## What the exercise asks
Please give back every entry in full, word for word, but none of the pictures.

Given records section start

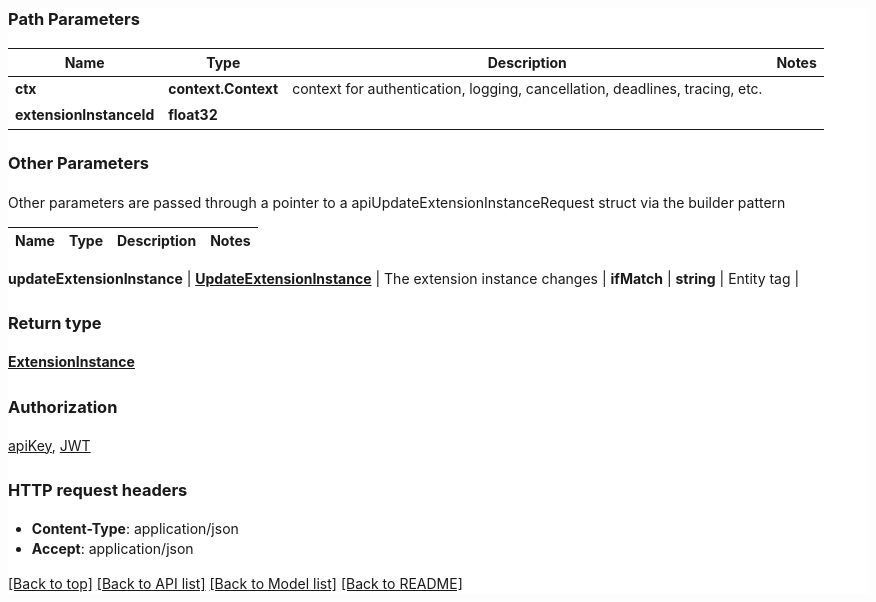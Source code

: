 ### Path Parameters


Name | Type | Description  | Notes
------------- | ------------- | ------------- | -------------
**ctx** | **context.Context** | context for authentication, logging, cancellation, deadlines, tracing, etc.
**extensionInstanceId** | **float32** |  | 

### Other Parameters

Other parameters are passed through a pointer to a apiUpdateExtensionInstanceRequest struct via the builder pattern


Name | Type | Description  | Notes
------------- | ------------- | ------------- | -------------

 **updateExtensionInstance** | [**UpdateExtensionInstance**](UpdateExtensionInstance.md) | The extension instance changes | 
 **ifMatch** | **string** | Entity tag | 

### Return type

[**ExtensionInstance**](ExtensionInstance.md)

### Authorization

[apiKey](../README.md#apiKey), [JWT](../README.md#JWT)

### HTTP request headers

- **Content-Type**: application/json
- **Accept**: application/json

[[Back to top]](#) [[Back to API list]](../README.md#documentation-for-api-endpoints)
[[Back to Model list]](../README.md#documentation-for-models)
[[Back to README]](../README.md)

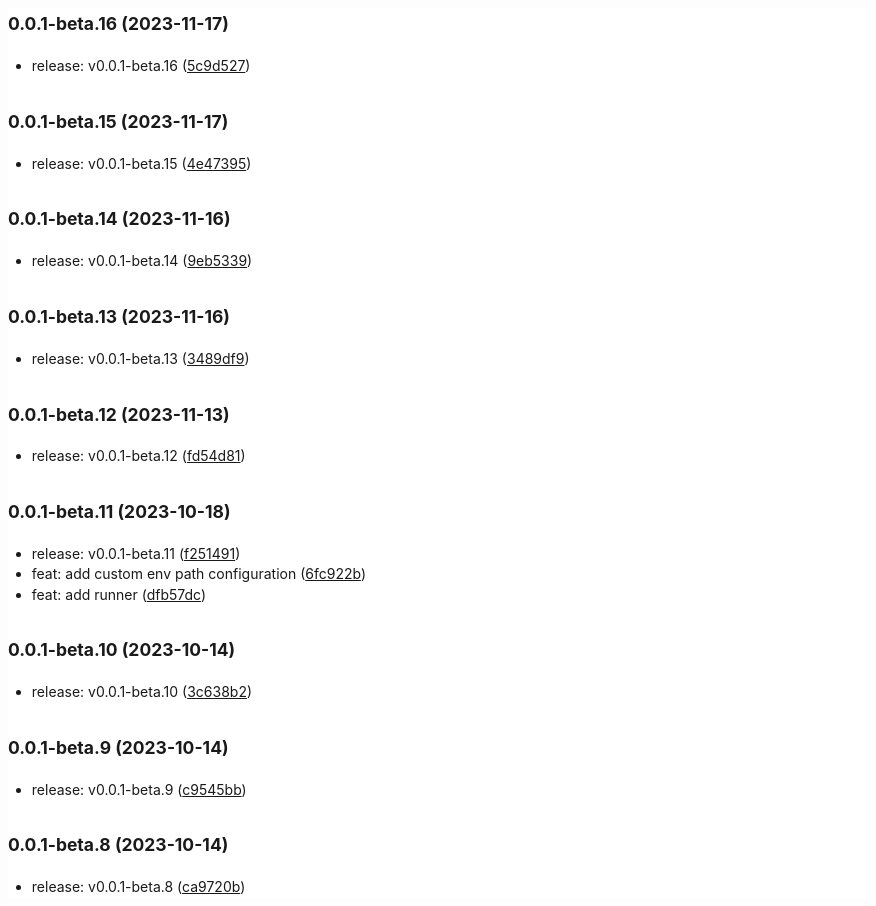 ## <small>0.0.1-beta.16 (2023-11-17)</small>

* release: v0.0.1-beta.16 ([5c9d527](https://github.com/nattyjs/nattyjs/commit/5c9d527))



## <small>0.0.1-beta.15 (2023-11-17)</small>

* release: v0.0.1-beta.15 ([4e47395](https://github.com/nattyjs/nattyjs/commit/4e47395))



## <small>0.0.1-beta.14 (2023-11-16)</small>

* release: v0.0.1-beta.14 ([9eb5339](https://github.com/nattyjs/nattyjs/commit/9eb5339))



## <small>0.0.1-beta.13 (2023-11-16)</small>

* release: v0.0.1-beta.13 ([3489df9](https://github.com/nattyjs/nattyjs/commit/3489df9))



## <small>0.0.1-beta.12 (2023-11-13)</small>

* release: v0.0.1-beta.12 ([fd54d81](https://github.com/nattyjs/nattyjs/commit/fd54d81))



## <small>0.0.1-beta.11 (2023-10-18)</small>

* release: v0.0.1-beta.11 ([f251491](https://github.com/nattyjs/nattyjs/commit/f251491))
* feat: add custom env path configuration ([6fc922b](https://github.com/nattyjs/nattyjs/commit/6fc922b))
* feat: add runner ([dfb57dc](https://github.com/nattyjs/nattyjs/commit/dfb57dc))



## <small>0.0.1-beta.10 (2023-10-14)</small>

* release: v0.0.1-beta.10 ([3c638b2](https://github.com/nattyjs/nattyjs/commit/3c638b2))



## <small>0.0.1-beta.9 (2023-10-14)</small>

* release: v0.0.1-beta.9 ([c9545bb](https://github.com/nattyjs/nattyjs/commit/c9545bb))



## <small>0.0.1-beta.8 (2023-10-14)</small>

* release: v0.0.1-beta.8 ([ca9720b](https://github.com/nattyjs/nattyjs/commit/ca9720b))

Given records section end

## Result
Source code

: ### Path Parameters


Name | Type | Description  | Notes
------------- | ------------- | ------------- | -------------
**ctx** | **context.Context** | context for authentication, logging, cancellation, deadlines, tracing, etc.
**extensionInstanceId** | **float32** |  | 

### Other Parameters

Other parameters are passed through a pointer to a apiUpdateExtensionInstanceRequest struct via the builder pattern


Name | Type | Description  | Notes
------------- | ------------- | ------------- | -------------

 **updateExtensionInstance** | [**UpdateExtensionInstance**](UpdateExtensionInstance.md) | The extension instance changes | 
 **ifMatch** | **string** | Entity tag | 

### Return type

[**ExtensionInstance**](ExtensionInstance.md)

### Authorization

[apiKey](../README.md#apiKey), [JWT](../README.md#JWT)

### HTTP request headers

- **Content-Type**: application/json
- **Accept**: application/json

[[Back to top]](#) [[Back to API list]](../README.md#documentation-for-api-endpoints)
[[Back to Model list]](../README.md#documentation-for-models)
[[Back to README]](../README.md)

 ## <small>0.0.1-beta.16 (2023-11-17)</small>

* release: v0.0.1-beta.16 ([5c9d527](https://github.com/nattyjs/nattyjs/commit/5c9d527))



## <small>0.0.1-beta.15 (2023-11-17)</small>

* release: v0.0.1-beta.15 ([4e47395](https://github.com/nattyjs/nattyjs/commit/4e47395))



## <small>0.0.1-beta.14 (2023-11-16)</small>

* release: v0.0.1-beta.14 ([9eb5339](https://github.com/nattyjs/nattyjs/commit/9eb5339))



## <small>0.0.1-beta.13 (2023-11-16)</small>

* release: v0.0.1-beta.13 ([3489df9](https://github.com/nattyjs/nattyjs/commit/3489df9))



## <small>0.0.1-beta.12 (2023-11-13)</small>

* release: v0.0.1-beta.12 ([fd54d81](https://github.com/nattyjs/nattyjs/commit/fd54d81))



## <small>0.0.1-beta.11 (2023-10-18)</small>

* release: v0.0.1-beta.11 ([f251491](https://github.com/nattyjs/nattyjs/commit/f251491))
* feat: add custom env path configuration ([6fc922b](https://github.com/nattyjs/nattyjs/commit/6fc922b))
* feat: add runner ([dfb57dc](https://github.com/nattyjs/nattyjs/commit/dfb57dc))



## <small>0.0.1-beta.10 (2023-10-14)</small>

* release: v0.0.1-beta.10 ([3c638b2](https://github.com/nattyjs/nattyjs/commit/3c638b2))



## <small>0.0.1-beta.9 (2023-10-14)</small>

* release: v0.0.1-beta.9 ([c9545bb](https://github.com/nattyjs/nattyjs/commit/c9545bb))



## <small>0.0.1-beta.8 (2023-10-14)</small>

* release: v0.0.1-beta.8 ([ca9720b](https://github.com/nattyjs/nattyjs/commit/ca9720b))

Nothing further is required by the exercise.